August 21, 2023
“In him also you were circumcised with a circumcision made without hands, by putting off the body of the flesh, by the circumcision of Christ, having been buried with him in baptism, in which you were also raised with him through faith in the powerful working of God, who raised him from the dead”
Union with Christ
In Colossians 2, Paul draws a straight line connecting circumcision to baptism. This connection reveals that the outward signs of both circumcision and baptism point towards the same inward spiritual reality. That spiritual reality is the spiritual circumcision of the heart which is the believer’s union with Jesus Christ. As William Hendrickson notes:
When [Christ] was buried, you—that is, your former, wicked selves—were buried with him. When he was raised, you—as new creatures—were raised with him. In the experience of baptism you received the sign and seal of this marvelous Spirit-wrought transformation. (1)
Therefore, those who have been “circumcised with a circumcision made without hands” have been cleansed by the blood of Christ and are given a new identity as children of God. It is by our union with Christ, that we receive the full benefits of salvation offered to us.
Union by the Spirit
How is the believer both buried and raised with Christ according to the powerful work of God? This is the Holy Spirit’s work. Thus, this passage teaches against an ex opere operato approach to baptism. That is, the act of baptism does not confer grace independent of the spiritual condition of the heart. The Spirit must replace the heart of stone with a heart of flesh (Ezek. 11:19; 36:26; Jer. 31:33; Heb. 8:10). Therefore, the efficacy of baptism is not necessarily tied to the moment it is administered (WCF 28.6). Rather, it is tied to the providential work of God through the Holy Spirit.
Union for the Church
Believers enter into covenant with God through baptism. Christians sometimes mistakenly believe that the efficacy of baptism is restricted to the moment of administration. But the Westminster Larger Catechism reminds us that we are called to improve our baptism. The Larger Catechism reminds us that we improve our baptism by being humbled for sins, growing in assurance, mortifying our sins by the power of Christ, and growing in grace (WLC 167). Growing in grace and truth are never done in isolation from Christ and his Church. It is through our union with Christ that we are united to one another.

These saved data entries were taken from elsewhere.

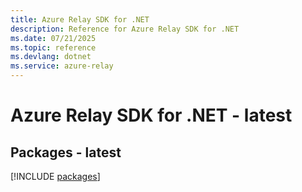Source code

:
 ```yaml
---
title: Azure Relay SDK for .NET
description: Reference for Azure Relay SDK for .NET
ms.date: 07/21/2025
ms.topic: reference
ms.devlang: dotnet
ms.service: azure-relay
---
```

# Azure Relay SDK for .NET - latest
## Packages - latest
[!INCLUDE [packages](relay-index.md)]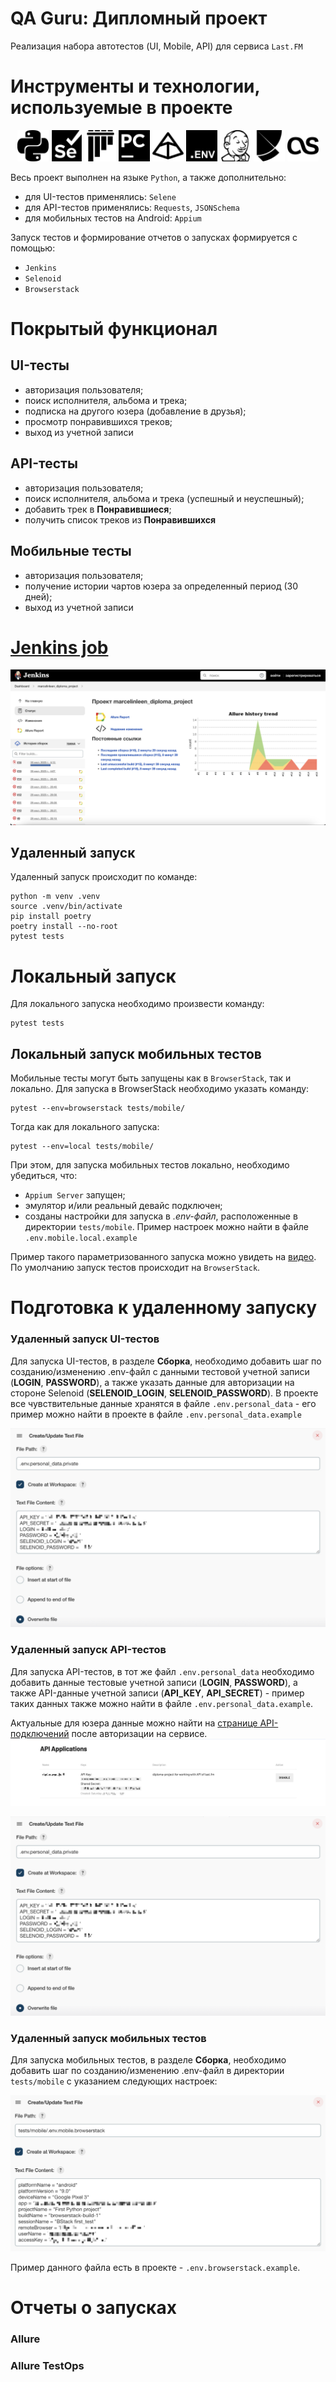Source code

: # QA Guru: Дипломный проект
Реализация набора автотестов (UI, Mobile, API) для сервиса <code>Last.FM</code>

# Инструменты и технологии, используемые в проекте
<p align="center">
<a href="https://www.python.org/"><img src="files/readme_images/python.svg" width="50" height="50"  alt="PYTHON"/></a>
<a href="https://www.selenium.dev/"><img src="files/readme_images/selenium.svg" width="50" height="50"  alt="SELENIUM"/></a>
<a href="https://docs.pytest.org/en/"><img src="files/readme_images/pytest.svg" width="50" height="50"  alt="SELENIUM"/></a>
<a href="https://www.jetbrains.com/ru-ru/pycharm/"><img src="files/readme_images/pycharm.svg" width="50" height="50"  alt="PYCHARM"/></a>
<a href="https://docs.pydantic.dev/latest/"><img src="files/readme_images/pydantic.svg" width="50" height="50"  alt="PYDANTIC"/></a>
<a href="https://pypi.org/project/python-dotenv/"><img src="files/readme_images/dotenv.svg" width="50" height="50"  alt=".ENV"/></a>
<a href="https://www.jenkins.io/"><img src="files/readme_images/jenkins.svg" width="50" height="50"  alt="JENKINS"/></a>
<a href="https://python-poetry.org/"><img src="files/readme_images/poetry.svg" width="50" height="50"  alt="POETRY"/></a>
<a href="https://www.last.fm/api"><img src="files/readme_images/lastdotfm.svg" width="50" height="50"  alt="LAST.FM"/></a>
</p>

Весь проект выполнен на языке <code>Python</code>, а также дополнительно:
 - для UI-тестов применялись: <code>Selene</code>
 - для API-тестов применялись: <code>Requests</code>, <code>JSONSchema</code>
 - для мобильных тестов на Android: <code>Appium</code>

Запуск тестов и формирование отчетов о запусках формируется с помощью:
 - <code>Jenkins</code>
 - <code>Selenoid</code>
 - <code>Browserstack</code>

# Покрытый функционал

## UI-тесты

 - авторизация пользователя;
 - поиск исполнителя, альбома и трека;
 - подписка на другого юзера (добавление в друзья);
 - просмотр понравившихся треков;
 - выход из учетной записи

## API-тесты
 - авторизация пользователя;
 - поиск исполнителя, альбома и трека (успешный и неуспешный);
 - добавить трек в **Понравившиеся**;
 - получить список треков из **Понравившихся**

## Мобильные тесты
 - авторизация пользователя;
 - получение истории чартов юзера за определенный период (30 дней);
 - выход из учетной записи

# <a href='https://jenkins.autotests.cloud/job/marcelinleen_diploma_project/'>Jenkins job</a>
<img src="files/readme_images/jenkins_job.jpg" alt="JENKINS JOB"/></a>

## Удаленный запуск
Удаленный запуск происходит по команде:
```
python -m venv .venv
source .venv/bin/activate
pip install poetry
poetry install --no-root
pytest tests
```

# Локальный запуск
Для локального запуска необходимо произвести команду:
```
pytest tests
```

## Локальный запуск мобильных тестов

Мобильные тесты могут быть запущены как в <code>BrowserStack</code>, так и локально. 
Для запуска в BrowserStack необходимо указать команду:
```
pytest --env=browserstack tests/mobile/
```

Тогда как для локального запуска:
```
pytest --env=local tests/mobile/
```

При этом, для запуска мобильных тестов локально, необходимо убедиться, что:
 - <code>Appium Server</code> запущен;
 - эмулятор и/или реальный девайс подключен;
 - созданы настройки для запуска в _.env-файл_, расположенные в директории <code>tests/mobile</code>. Пример настроек можно найти в файле <code>.env.mobile.local.example</code>

Пример такого параметризованного запуска можно увидеть на <a href="https://www.loom.com/share/a35e74b30d6a4edf976cac0692f16e62?sid=eb825c54-55ef-4223-8cda-25e3dbe1f011">видео</a>.
По умолчанию запуск тестов происходит на <code>BrowserStack</code>.

# Подготовка к удаленному запуску
### Удаленный запуск UI-тестов
Для запуска UI-тестов, в разделе **Сборка**, необходимо добавить шаг по созданию/изменению .env-файл с данными тестовой учетной записи (**LOGIN**, **PASSWORD**), а также указать данные для авторизации на стороне Selenoid (**SELENOID_LOGIN**, **SELENOID_PASSWORD**).
В проекте все чувствительные данные хранятся в файле <code>.env.personal_data</code> - его пример можно найти в проекте в файле <code>.env.personal_data.example</code>

<img src="files/readme_images/env_setting.jpg" alt=".ENV FILE CREATE"/></a>

### Удаленный запуск API-тестов
Для запуска API-тестов, в тот же файл <code>.env.personal_data</code> необходимо добавить данные тестовые учетной записи (**LOGIN**, **PASSWORD**), а также API-данные учетной записи (**API_KEY**, **API_SECRET**) - пример таких данных также можно найти в файле <code>.env.personal_data.example</code>.

Актуальные для юзера данные можно найти на [странице API-подключений](https://www.last.fm/api/accounts) после авторизации на сервисе.
<img src="files/readme_images/api_data.jpg" alt="API LAST.FM DATA"/></a>

<img src="files/readme_images/env_setting.jpg" alt=".ENV FILE CREATE"/></a>

### Удаленный запуск мобильных тестов
Для запуска мобильных тестов, в разделе **Сборка**, необходимо добавить шаг по созданию/изменению .env-файл в директории <code>tests/mobile</code> с указанием следующих настроек:

<img src="files/readme_images/mobile_env.jpg" alt="MOBILE .ENV FILE CREATE"/></a>

Пример данного файла есть в проекте - <code>.env.browserstack.example</code>.

# Отчеты о запусках

### Allure

### Allure TestOps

As the PCA moves forward, she must remember her duty to cultivate “unity and brotherly love with those who participate in the same baptism and are members of the same…branch of the visible church.” The same God that raised Christ from the dead raises us together in Christian unity and perseverance. May the Church grow in unity according to our shared union with Christ by the work of the Holy Spirit.
Scott Edburg is the pastor of Providence Presbyterian Church in Troy, Illinois.
(1) Hendriksen, William, and Simon J. Kistemaker. Exposition of Colossians and Philemon. Vol. 6. New Testament Commentary. Grand Rapids: Baker Book House, 1953–2001, 117.